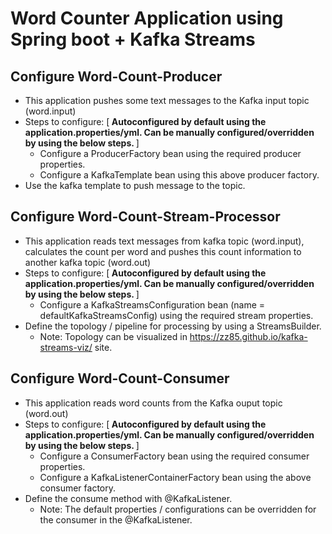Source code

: # Word Counter Application using Spring boot + Kafka Streams

## Configure Word-Count-Producer
* This application pushes some text messages to the Kafka input topic (word.input)
* Steps to configure: [<b> Autoconfigured by default using the application.properties/yml. Can be manually configured/overridden by using the below steps. </b>]
  * Configure a ProducerFactory bean using the required producer properties.
  * Configure a KafkaTemplate bean using this above producer factory.
* Use the kafka template to push message to the topic.
  
  
## Configure Word-Count-Stream-Processor
* This application reads text messages from kafka topic (word.input), calculates the count per word and pushes this count information to another kafka topic (word.out)
* Steps to configure: [<b> Autoconfigured by default using the application.properties/yml. Can be manually configured/overridden by using the below steps. </b>]
  * Configure a KafkaStreamsConfiguration bean (name = defaultKafkaStreamsConfig) using the required stream properties.
* Define the topology / pipeline for processing by using a StreamsBuilder.  
  * Note: Topology can be visualized in https://zz85.github.io/kafka-streams-viz/ site.
  
  
## Configure Word-Count-Consumer
* This application reads word counts from the Kafka ouput topic (word.out)
* Steps to configure: [<b> Autoconfigured by default using the application.properties/yml. Can be manually configured/overridden by using the below steps. </b>]
  * Configure a ConsumerFactory bean using the required consumer properties.
  * Configure a KafkaListenerContainerFactory bean using the above consumer factory.
* Define the consume method with @KafkaListener.
  * Note: The default properties / configurations can be overridden for the consumer in the @KafkaListener.
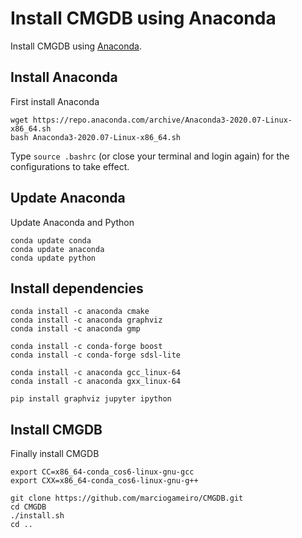 # Install CMGDB using Anaconda

Install CMGDB using [Anaconda](https://www.anaconda.com/distribution/).

## Install Anaconda

First install Anaconda

	wget https://repo.anaconda.com/archive/Anaconda3-2020.07-Linux-x86_64.sh
	bash Anaconda3-2020.07-Linux-x86_64.sh

Type `source .bashrc` (or close your terminal and login again) for the configurations to take effect.

## Update Anaconda

Update Anaconda and Python

	conda update conda
	conda update anaconda
	conda update python

## Install dependencies

	conda install -c anaconda cmake
	conda install -c anaconda graphviz
	conda install -c anaconda gmp

	conda install -c conda-forge boost
	conda install -c conda-forge sdsl-lite

	conda install -c anaconda gcc_linux-64
	conda install -c anaconda gxx_linux-64

	pip install graphviz jupyter ipython

## Install CMGDB

Finally install CMGDB

	export CC=x86_64-conda_cos6-linux-gnu-gcc
	export CXX=x86_64-conda_cos6-linux-gnu-g++

	git clone https://github.com/marciogameiro/CMGDB.git
	cd CMGDB
	./install.sh
	cd ..
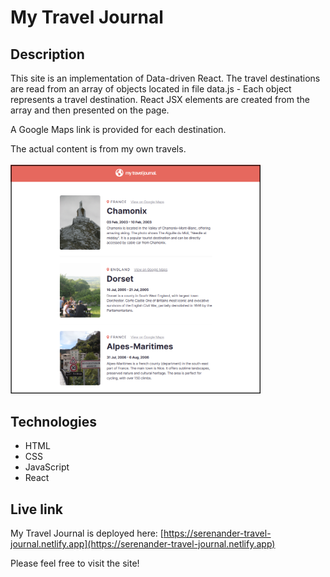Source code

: # My Travel Journal

## Description
This site is an implementation of Data-driven React. The travel destinations are read from an array of objects located in file data.js - Each object represents a travel destination. React JSX elements are created from the array and then presented on the page. 

A Google Maps link is provided for each destination.

The actual content is from my own travels.
<br/>
<br/>
<img src="travel-journal.png" alt="Screenshot." width="400px"/>

## Technologies
- HTML
- CSS
- JavaScript
- React

## Live link
My Travel Journal is deployed here:
[https://serenander-travel-journal.netlify.app](https://serenander-travel-journal.netlify.app)

Please feel free to visit the site!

**WHAT YOU NEED TO DO**
Take the material above from its first line through the line holding "input topic (word.input)" and set it down exactly, without the pictures.

**WRITTEN ANSWER**
Source code

: # Word Counter Application using Spring boot + Kafka Streams

## Configure Word-Count-Producer
* This application pushes some text messages to the Kafka input topic (word.input)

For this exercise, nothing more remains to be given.